Они спустили собаку. Может, это был страшный питбуль с мертвой хваткой, готовый в любую секунду вцепиться мне в горло; а может, благородная овчарка, натасканная на ловлю преступников, понюхала мою куртку и теперь неслась поймать меня и, крепко сомкнув челюсти на моей ноге, ждать хозяев, чтобы те могли спокойно пустить пулю мне в голову.
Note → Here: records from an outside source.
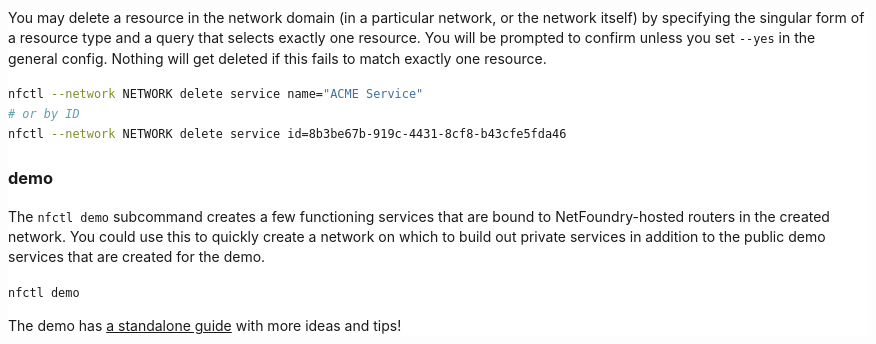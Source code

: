 You may delete a resource in the network domain (in a particular network, or the network itself) by specifying the singular form of a resource type and a query that selects exactly one resource. You will be prompted to confirm unless you set `--yes` in the general config. Nothing will get deleted if this fails to match exactly one resource.

```bash
nfctl --network NETWORK delete service name="ACME Service"
# or by ID
nfctl --network NETWORK delete service id=8b3be67b-919c-4431-8cf8-b43cfe5fda46
```

### demo

The `nfctl demo` subcommand creates a few functioning services that are bound to NetFoundry-hosted routers in the created network. You could use this to quickly create a network on which to build out private services in addition to the public demo services that are created for the demo.

```bash
nfctl demo
```

The demo has [a standalone guide](/guides/demo/) with more ideas and tips!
Я ускорилась. Собака подбиралась все ближе и ближе: я слышала не только ее топот, дыхание, рычание, но и капающую с ее ужасных клыков слюну. Навязчивый страх всей моей жизни наступал мне на пятки. Собак я боялась с детства – странно, что ужас перед псиной еще не парализовал меня. В такой ситуации я бы предпочла погибнуть от пистолета или ножа, чем от четвероногого зубастого монстра.
Впереди показался городской пруд – по моим расчетам, вода в нем должна была достаточно замерзнуть. Я с разбегу приземлилась на лед. Нога заскользила, и пару метров я ехала едва ли не быстрее, чем могла бы бежать. Присутствия собаки я ощущать перестала: то ли побоялась она льда, то ли возгласы зевак заглушили издаваемые ею звуки. Не оглядываясь, я сделала шаг вперед, лед тут же затрещал, и через секунду моя нога уже погружалась в воду. Я уцепилась рукой за кромку льда, но она быстро начала таять и вскоре откололась. Мое тело пошло ко дну: даже очутись я в теплом океане, а не в ледяном пруду, – шансов на спасение не было бы: плавать я никогда не умела. В считанные мгновения водоем меня поглотил. Я погружалась, и ледяная вода словно прокалывала мою кожу миллионом острых игл. Рецепторы, как назло, стали в тысячи раз восприимчивее. Отвратительное ощущение мокрой шерсти свитера на теле дополняло картину, хотя, не пережив это сама, я бы в жизни не поверила, что тонущий человек обращает внимание на такие вещи. Скоро и лицо мое оказалось под водой – она быстро проникала в рот, ноздри и уши, даже закрытые глаза были охвачены ею.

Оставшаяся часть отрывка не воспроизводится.